Hermann Bellinghausen
Zap Mama
Ella inventó un modo de cantar, en la corolatura
más líquida de las aves del campo y el tamborileo constante
de sus cuerdas vocales en acto de gemir, exhalar, o gruñir con scat,
como gorila.
Un manotazo suyo desbanda del cieno opaco mantos de mariposas
blancas, en un ahuyentar también flotillas de moscos, los capullos
indecisos, las rémoras del bosque y hasta los zánganos, tan
a gusto en los panales. Un manotazo de su lengua.
Termina la tarde en el celeste concentrado de las alas
en escuadra de las ocas. Las garzas estallan a su paso.
¿Su forma de imponer silencio?: carraspea grave,
contralto en tono bajo, matrona asfixiándose de vieja en sus cavernas.
A partir de entonces, a ver quién se atreve a toser, estornudar.
Carraspear. Tercera llamada. Oscuridad.
Un reflector cae en columna sobre el escenario. Un micrófono
se cuelga del halo de luz. Una armónica campirana y nostálgica
sale de ella, naciendo a la noche teatral en un solo de labios. El reflector
acoge de pronto los contornos rojos de una boca. Todos saben de quién
esa voz. Esa boca. Aplauden.
Ella los y las conduce adonde dominan las visiones en
conjunto, ayudada de las palabras que canta y cómo resuenan en la
bóveda de la Tierra. Del arrullo al tango, parece desinflarse bandoneónica,
recupera el resuello en tempo y exhala las constelaciones que a la noche
le venían faltando.
Viene la parte irónica de su repertorio y acumula
gorgoritos de la pena que causa, en réplica a todas las penas que
siente. Africa para aficionados. Y la audiencia aprende dolor. Bruselas
quedó atrás. Europa se ha vuelto peligrosa.
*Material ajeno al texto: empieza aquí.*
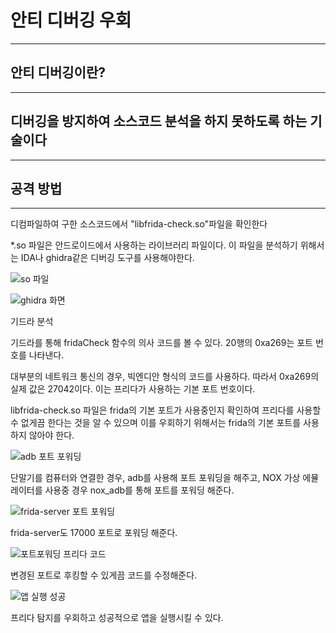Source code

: # 안티 디버깅 우회
---
## 안티 디버깅이란?
---
## 디버깅을 방지하여 소스코드 분석을 하지 못하도록 하는 기술이다

---

## 공격 방법
---


디컴파일하여 구한 소스코드에서 "libfrida-check.so"파일을 확인한다

*.so 파일은 안드로이드에서 사용하는 라이브러리 파일이다. 이 파일을 분석하기 위해서는 IDA나 ghidra같은 디버깅 도구를 사용해야한다.


![so 파일](https://user-images.githubusercontent.com/53963779/200975846-a569e0d0-dfce-42a3-a175-34b8ed9757ad.png)

![ghidra 화면](https://user-images.githubusercontent.com/53963779/200976776-42ec84c2-6797-4df3-a39a-f5a5175eb5e1.png)

기드라 분석

기드라를 통해 fridaCheck 함수의 의사 코드를 볼 수 있다. 20행의 0xa269는 포트 번호를 나타낸다.

대부분의 네트워크 통신의 경우, 빅엔디안 형식의 코드를 사용하다. 따라서 0xa269의 실제 값은 27042이다. 이는 프리다가 사용하는 기본 포트 번호이다.

libfrida-check.so 파일은 frida의 기본 포트가 사용중인지 확인하여 프리다를 사용할 수 없게끔 한다는 것을 알 수 있으며 이를 우회하기 위해서는 frida의 기본 포트를 사용하지 않아야 한다.

![adb 포트 포워딩](https://user-images.githubusercontent.com/53963779/200977079-35271620-98b1-4e59-bdc1-3e11d5ea4b04.png)

단말기를 컴퓨터와 연결한 경우, adb를 사용해 포트 포워딩을 해주고, NOX 가상 에뮬레이터를 사용중 경우 nox_adb를 통해  포트를 포워딩 해준다.

![frida-server 포트 포워딩](https://user-images.githubusercontent.com/53963779/200977207-576d4b1c-f986-44c8-926b-210630ec9691.png)

frida-server도 17000 포트로 포워딩 해준다.

![포트포워딩 프리다 코드](https://user-images.githubusercontent.com/53963779/200977351-6a8e607b-3de8-4fcf-9944-fbf3d30b8355.png)

변경된 포트로 후킹할 수 있게끔 코드를 수정해준다.

![앱 실행 성공](https://user-images.githubusercontent.com/53963779/200977562-960b1f1e-f41f-4d43-8bdd-f050193041ee.png)

프리다 탐지를 우회하고 성공적으로 앱을 실행시킬 수 있다.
Se está burlando de ellos; a esta gente le gusta
que la traten así; aplauden, silban, realmente se excitan. Qué
raros son los caminos del placer.
Ríe, y canta sin quién la detenga. Atacada
de Babel con la garganta más clara, se arroja a un torbellino de
lenguas. Otras voces saludan desde su propias selvas, comparsas que en
el dique revientan y ella las traga, las evapora, clorofila y espuma. Contra
el espejo de mano que extrae de un pañuelo blanco vuelve vaho al
coro gemelo que la acompaña.
De las antenas de transmisión brotan columnas de
humo y de pronto, en las más insospechadas esquinas se manifiesta
el fuego. Los escuchas no se la acaban de gusto; los más afectados,
deliran.
Ella zumba el güiro de la cadera izquierda, luego
la derecha, con lengüetazos de fuego real que llegan por todas partes
a un tiempo. Menea las caderas y el tiempo en llamas se prolonga inadvertido.
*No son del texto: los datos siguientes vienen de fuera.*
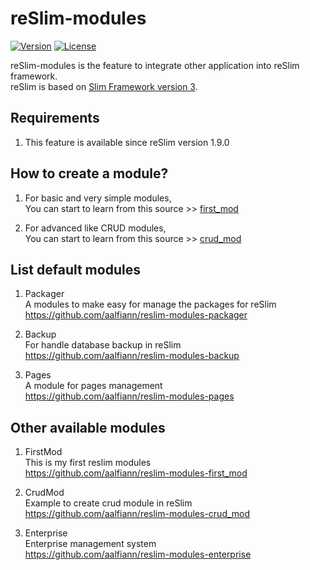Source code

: reSlim-modules
=======
[![Version](https://img.shields.io/badge/reSlim-1.9.0-green.svg)](https://github.com/aalfiann/reSlim)
[![License](https://img.shields.io/badge/license-MIT-blue.svg)](https://github.com/aalfiann/reSlim/blob/master/license.md)

reSlim-modules is the feature to integrate other application into reSlim framework.  
reSlim is based on [Slim Framework version 3](http://www.slimframework.com/).  

Requirements
---------------

1. This feature is available since reSlim version 1.9.0


How to create a module?
-----------------
1. For basic and very simple modules,  
    You can start to learn from this source >> [first_mod](https://github.com/aalfiann/reSlim-modules-first_mod)

2. For advanced like CRUD modules,  
    You can start to learn from this source >> [crud_mod](https://github.com/aalfiann/reSlim-modules-crud_mod)


List default modules
-----------------
1. Packager  
    A modules to make easy for manage the packages for reSlim  
    https://github.com/aalfiann/reslim-modules-packager

2. Backup  
    For handle database backup in reSlim  
    https://github.com/aalfiann/reslim-modules-backup

3. Pages  
    A module for pages management  
    https://github.com/aalfiann/reslim-modules-pages


Other available modules
-----------------
1. FirstMod  
    This is my first reslim modules  
    https://github.com/aalfiann/reslim-modules-first_mod

2. CrudMod  
    Example to create crud module in reSlim  
    https://github.com/aalfiann/reslim-modules-crud_mod

3. Enterprise  
    Enterprise management system  
    https://github.com/aalfiann/reslim-modules-enterprise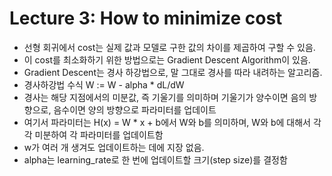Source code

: # Lecture 3: How to minimize cost

- 선형 회귀에서 cost는 실제 값과 모델로 구한 값의 차이를 제곱하여 구할 수 있음.
- 이 cost를 최소화하기 위한 방법으로는 Gradient Descent Algorithm이 있음.
- Gradient Descent는 경사 하강법으로, 말 그대로 경사를 따라 내려하는 알고리즘.
- 경사하강법 수식 W := W - alpha * dL/dW
- 경사는 해당 지점에서의 미분값, 즉 기울기를 의미하며 기울기가 양수이면 음의 방향으로, 음수이면 양의 방향으로 파라미터를 업데이트
- 여기서 파라미터는 H(x) = W * x + b에서 W와 b를 의미하며, W와 b에 대해서 각각 미분하여 각 파라미터를 업데이트함
- w가 여러 개 생겨도 업데이트하는 데에 지장 없음.
- alpha는 learning_rate로 한 번에 업데이트할 크기(step size)를 결정함
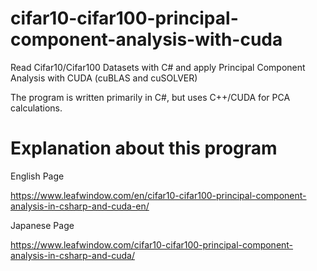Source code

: # cifar10-cifar100-principal-component-analysis-with-cuda
Read Cifar10/Cifar100 Datasets with C# and apply Principal Component Analysis with CUDA (cuBLAS and cuSOLVER)

The program is written primarily in C#, but uses C++/CUDA for PCA calculations.

# Explanation about this program

English Page

https://www.leafwindow.com/en/cifar10-cifar100-principal-component-analysis-in-csharp-and-cuda-en/

Japanese Page

https://www.leafwindow.com/cifar10-cifar100-principal-component-analysis-in-csharp-and-cuda/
El teatro al aire libre soporta un público en vilo.
Las luciérnagas en el prado, atónitas de la danza de voz
que la noche contempla, son las únicas creaturas que entienden.
¿Es suficiente el estruendo de violines y violas apagafuegos que
la viene a socorrer pues ella, como canta, no se ha percatado del incendio?
Acude el blues a sus venas azules, si acaso no ha sido
todo, a fin de cuentas, distintas formas de cantar blues. Destaca ahora
su mímesis del saxo con la alta fidelidad estereofónica de
una guacamaya reina, digitalizada.
Los escuchas siguen demasiado embriagados de ella para
reaccionar, así que el último aplauso corre a cargo de las
luciérnagas, que se arremolinan y parten a otro lugar de la noche.
Ella, que inventó un modo de cantar en la coloratura
más líquida, calla al llegar arriba. Su canto no disminuye,
no decae, no pierde fuerza: simplemente desaparece. Y en el halo del reflector
sobre el escenario cae su pañuelo, vacío y lento.
(Transmigrada como sólo pueden los espíritus
libres, a la misma hora, en otra latitud del planeta, ella aparece entera
de cuerpo y voz ante otra audiencia.) Comunidad en sí misma, la
música no tiene fronteras ni conoce final.